Y es que la cuestión se complica en el momento que te planteas hasta qué punto puedes fiarte de aquello que te están contando. Cuál es la línea entre la realidad y la no-realidad. Incluso aunque sea una no-realidad representada como realidad de manera inconsciente.

Mi creencia es que no hay verdad absoluta, toda concepción de la verdad está totalmente subordinada a la situación contextual en la que se encuentra. Catalogar de realidad todo lo que cuenta Daniel Domscheit-Berg de inicio ya es un problema porque los acontecimientos los muestra desde su punto de vista y, por tanto, con mayor o menor intención; se encuentran doblados para favorecerle a él.

Aquí entonces viene la pregunta: ¿cuánto podemos fiarnos de relatos como el de wikileaks o el de Facebook (tanto el libro Multimillonarios por accidente como la película que se basó en él The social network) si son totalmente unilaterales? Desde el momento en el que una parte se niega a comentar al respecto, los relatos se vuelven cojos y en los que no puedes fiarte.

El caso del relato de Wikileaks es distinto al de Facebook. En este escrito es el propio Domscheit-Berg el que escribe desde su punto de vista y así lo refleja, por lo tanto no está haciendo un acto de verdad absoluta. Algo que no ocurre con Multimillonarios por accidente de Ben Mezrich (que también hace con Bringing down the house en la que se basaron para la película 21 Blackjack y en Sex on the Moon).  Mezrich (al que yo he leído bastante y me resulta muy entretenido) ficciona la realidad y esto crea una confusión dentro del lector, porque el hecho de que dialogue y hable de momentos y conversaciones en los que resulta imposible que él estuviese facilita la lectura, sin duda, pero también le da más impresión de realidad aún al lector. Un relato bien construído parece más realidad a quien lo lea que la mejor no-ficción que puedas encontrarte.

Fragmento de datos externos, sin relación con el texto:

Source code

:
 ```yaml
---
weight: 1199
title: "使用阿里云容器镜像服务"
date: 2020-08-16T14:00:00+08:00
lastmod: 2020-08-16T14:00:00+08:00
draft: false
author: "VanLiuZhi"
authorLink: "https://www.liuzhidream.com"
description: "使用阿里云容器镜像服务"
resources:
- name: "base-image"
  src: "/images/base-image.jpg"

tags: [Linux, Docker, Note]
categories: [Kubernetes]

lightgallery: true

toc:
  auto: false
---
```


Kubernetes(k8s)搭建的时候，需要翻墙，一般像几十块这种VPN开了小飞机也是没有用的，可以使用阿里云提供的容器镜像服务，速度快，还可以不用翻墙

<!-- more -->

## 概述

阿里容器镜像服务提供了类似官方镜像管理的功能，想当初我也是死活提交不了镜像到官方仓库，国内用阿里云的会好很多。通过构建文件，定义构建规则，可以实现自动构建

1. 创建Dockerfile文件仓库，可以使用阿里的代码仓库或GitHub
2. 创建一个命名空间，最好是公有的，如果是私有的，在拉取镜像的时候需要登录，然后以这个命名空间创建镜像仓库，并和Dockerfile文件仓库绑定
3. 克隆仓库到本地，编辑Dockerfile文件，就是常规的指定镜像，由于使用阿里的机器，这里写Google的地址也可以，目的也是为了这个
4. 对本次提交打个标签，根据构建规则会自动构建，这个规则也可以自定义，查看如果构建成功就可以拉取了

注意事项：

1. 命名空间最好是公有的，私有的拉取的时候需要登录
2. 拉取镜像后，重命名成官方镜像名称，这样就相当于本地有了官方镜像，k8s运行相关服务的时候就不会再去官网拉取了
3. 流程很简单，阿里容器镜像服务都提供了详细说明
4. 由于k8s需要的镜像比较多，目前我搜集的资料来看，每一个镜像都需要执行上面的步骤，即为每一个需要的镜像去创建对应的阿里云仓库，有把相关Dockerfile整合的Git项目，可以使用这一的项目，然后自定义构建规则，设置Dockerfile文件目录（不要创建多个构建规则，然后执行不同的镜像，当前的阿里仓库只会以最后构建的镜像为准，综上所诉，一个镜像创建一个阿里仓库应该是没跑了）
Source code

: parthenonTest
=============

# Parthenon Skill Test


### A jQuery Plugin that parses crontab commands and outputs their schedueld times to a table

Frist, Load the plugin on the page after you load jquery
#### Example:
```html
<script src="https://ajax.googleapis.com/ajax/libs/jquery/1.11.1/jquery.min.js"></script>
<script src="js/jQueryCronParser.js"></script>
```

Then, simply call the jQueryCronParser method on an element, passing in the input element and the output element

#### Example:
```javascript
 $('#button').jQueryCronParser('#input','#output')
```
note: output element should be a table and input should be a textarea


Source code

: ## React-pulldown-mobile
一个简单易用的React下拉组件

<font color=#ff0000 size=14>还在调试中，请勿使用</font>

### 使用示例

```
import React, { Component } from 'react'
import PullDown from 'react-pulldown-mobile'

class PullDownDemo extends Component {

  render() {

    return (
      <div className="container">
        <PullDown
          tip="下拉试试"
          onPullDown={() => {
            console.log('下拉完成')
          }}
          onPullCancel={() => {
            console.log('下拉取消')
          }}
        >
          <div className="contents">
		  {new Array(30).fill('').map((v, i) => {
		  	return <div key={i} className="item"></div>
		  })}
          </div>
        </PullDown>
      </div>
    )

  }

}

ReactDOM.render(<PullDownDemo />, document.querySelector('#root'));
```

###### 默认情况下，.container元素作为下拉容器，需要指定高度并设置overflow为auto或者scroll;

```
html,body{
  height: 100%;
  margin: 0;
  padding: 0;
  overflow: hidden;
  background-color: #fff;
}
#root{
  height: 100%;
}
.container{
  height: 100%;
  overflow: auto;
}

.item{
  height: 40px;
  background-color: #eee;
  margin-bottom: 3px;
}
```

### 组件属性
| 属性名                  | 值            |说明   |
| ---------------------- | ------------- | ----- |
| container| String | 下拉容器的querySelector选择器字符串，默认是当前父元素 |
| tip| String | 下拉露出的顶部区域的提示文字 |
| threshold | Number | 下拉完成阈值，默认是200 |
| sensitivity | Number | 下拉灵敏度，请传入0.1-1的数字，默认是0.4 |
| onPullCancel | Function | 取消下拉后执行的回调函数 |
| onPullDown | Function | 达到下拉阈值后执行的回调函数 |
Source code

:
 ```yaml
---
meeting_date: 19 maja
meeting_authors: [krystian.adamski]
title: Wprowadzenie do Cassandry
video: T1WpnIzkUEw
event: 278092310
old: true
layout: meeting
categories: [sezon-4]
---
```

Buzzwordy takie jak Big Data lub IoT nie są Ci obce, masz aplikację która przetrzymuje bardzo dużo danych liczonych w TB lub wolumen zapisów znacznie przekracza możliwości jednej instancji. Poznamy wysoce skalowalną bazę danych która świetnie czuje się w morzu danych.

Por eso me dan siempre tanto miedo los biopic (películas que cuentan los acontecimientos de una persona real) porque son historias SIEMPRE ficcionadas. Tenemos que tener en cuenta que el funcionamiento de la realidad es totalmente distinto al funcionamiento de la ficción. Para que una ficción nos parezca verosímil debemos evitar un elementos que domina gran parte de nuestra vida diaria: la casualidad. En la ficción no hay casualidad, sino causualidad, causa y efecto. Esto hace que las historias de biopics tengan que inventarse sucesos, escenas o personajes que sirvan como motor causal para el personaje. Para justiciar (narrativamente) sus acciones que sí que llevó a cabo en la realidad, tenemos que otorgarle (en muchos casos) un elemento de ficción que apoye esta causa y efecto y de impresión de verosimilitud en las acciones del personaje.

Todo esto me parece lógico y lo apoyo, pero el problema es que este mecanismo es desconocido por gran parte del amplio público y entonces ellos sí que asumen como algo que sucedió todo lo que se muestra en una película. Asumen toda la ficción (de la cual sólo una parte es realidad) como la realidad en su todo. Eso es lo que no me gusta de los biopic. No que lo sean o no, sino que lo vendan como: estos son hechos reales cuando ¡No! ¡Más de la mitad de lo que sucede suelen no ser hechos reales sino justificaciones y escenas creadas por la mente demiúrgica del guionista o guionistas en cuestión!

Y eso sucederá con The Fifht Estate, como ocurrió en su momento con The social Network. Toda la película será asumida como una realidad, cuando ya la construcción de la ficción está basada en un libro que de ninguna forma puede representar la verdad absoluta.